There are two types of people in this world:
Those who say, “Don’t blame yourself. There was nothing you could have done differently about X,” and those who say, “You idiot! Of course X would happen.”
I tend to often wonder about X, and in the process, divert to the quodlibet of those two types of people; Those who think you are not blame yourself for X, and those who attitudinize themselves to be too wise to even invest their emotions into X.
What do these two types of personalities mean?
The Story Solution: 23 Actions All Great Heroes Must Take by Eric Edson is a instructional screenplay guide on how to successfully put together an award winning script that is worth your time and effort – a book, that for me, makes a real difference in the pessimistic nature of reality. In it, Edson explains how in order to create a dynamic hero (or character in general) you create a shield. Yes, every person in every good movie has a shield just like real life. Essentially, the steps are as follows: Step 1 – Create a character with a past and personality. Step 2 – Develop an end goal that he or she needs. Step 3 – Create THE reason that stops him or her from accomplishing that goal. I believe that this is an underlying motif that dominates many facets of our lives and in the end will hopefully lead me to “experience a sense of completion as … [I] lay down [my] shield of emotional self-protection and achieve emotional freedom, allowing [me] to connect with others again on a personal level; a life process we all go through, when healing old wounds.” That all of us have an end goal that defines us, but there will always be that shield, stepping in our way, that adds inner conflict to every action we take.
More often than not, we ask ourselves what our purpose is in life when really the question that should be asked is how to pierce that shield.
But this shield does define whether or not you side with the, “Don’t blame yourself. There was nothing you could have done differently about X,” or the, “You idiot! Of course X would happen,” response.
I could ramble about what types of shields develop those types of responses but I don’t think it is worth anyones’ time to hear my naive interpretations when I’ve never picked up a psychology book on the subject. These interpretations would merely be fueled by the simple things I’ve picked up via my habit to read into things. It wouldn’t do you nor this blog justice, so I’ll skip ahead.

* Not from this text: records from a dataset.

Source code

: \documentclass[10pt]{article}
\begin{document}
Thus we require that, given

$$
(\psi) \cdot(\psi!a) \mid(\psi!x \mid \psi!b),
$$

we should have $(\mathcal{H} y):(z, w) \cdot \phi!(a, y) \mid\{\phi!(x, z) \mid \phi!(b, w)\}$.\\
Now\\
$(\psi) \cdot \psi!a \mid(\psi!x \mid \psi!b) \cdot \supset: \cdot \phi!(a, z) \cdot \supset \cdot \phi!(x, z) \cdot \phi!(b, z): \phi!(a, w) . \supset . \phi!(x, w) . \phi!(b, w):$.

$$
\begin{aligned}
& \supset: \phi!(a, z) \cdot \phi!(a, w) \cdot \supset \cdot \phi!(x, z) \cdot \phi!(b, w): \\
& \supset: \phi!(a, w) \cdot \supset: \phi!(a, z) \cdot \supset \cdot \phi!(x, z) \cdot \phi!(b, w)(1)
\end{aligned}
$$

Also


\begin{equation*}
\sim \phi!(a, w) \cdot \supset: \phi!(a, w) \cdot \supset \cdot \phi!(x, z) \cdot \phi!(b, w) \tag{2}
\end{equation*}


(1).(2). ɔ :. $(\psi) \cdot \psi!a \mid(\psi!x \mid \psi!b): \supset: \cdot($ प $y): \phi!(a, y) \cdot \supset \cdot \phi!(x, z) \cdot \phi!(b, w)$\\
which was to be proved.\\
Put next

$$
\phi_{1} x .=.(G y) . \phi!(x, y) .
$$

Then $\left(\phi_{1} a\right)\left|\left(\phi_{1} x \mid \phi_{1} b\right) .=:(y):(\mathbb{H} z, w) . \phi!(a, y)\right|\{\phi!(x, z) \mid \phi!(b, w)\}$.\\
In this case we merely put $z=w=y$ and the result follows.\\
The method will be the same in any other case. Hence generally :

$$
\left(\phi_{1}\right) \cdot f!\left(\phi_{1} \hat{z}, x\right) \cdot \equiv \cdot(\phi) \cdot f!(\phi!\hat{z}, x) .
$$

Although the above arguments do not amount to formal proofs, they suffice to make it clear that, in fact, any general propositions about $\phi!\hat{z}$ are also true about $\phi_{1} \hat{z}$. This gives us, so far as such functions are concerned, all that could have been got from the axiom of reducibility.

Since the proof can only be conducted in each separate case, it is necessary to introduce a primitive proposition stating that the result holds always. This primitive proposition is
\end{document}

There are three types of people in this world:
Those who say, “Don’t blame yourself. There was nothing you could have done differently about X,” those who say, “You idiot! Of course X would happen,” and lastly, those who say, “X created your shield and you should be grateful for that. Now, just like wine, your character becomes better defined through time thus you blossom to what you are now. Embrace the pains. Become a masochist if you need to! For when you reach Y, you shall find inner peace and become Z.”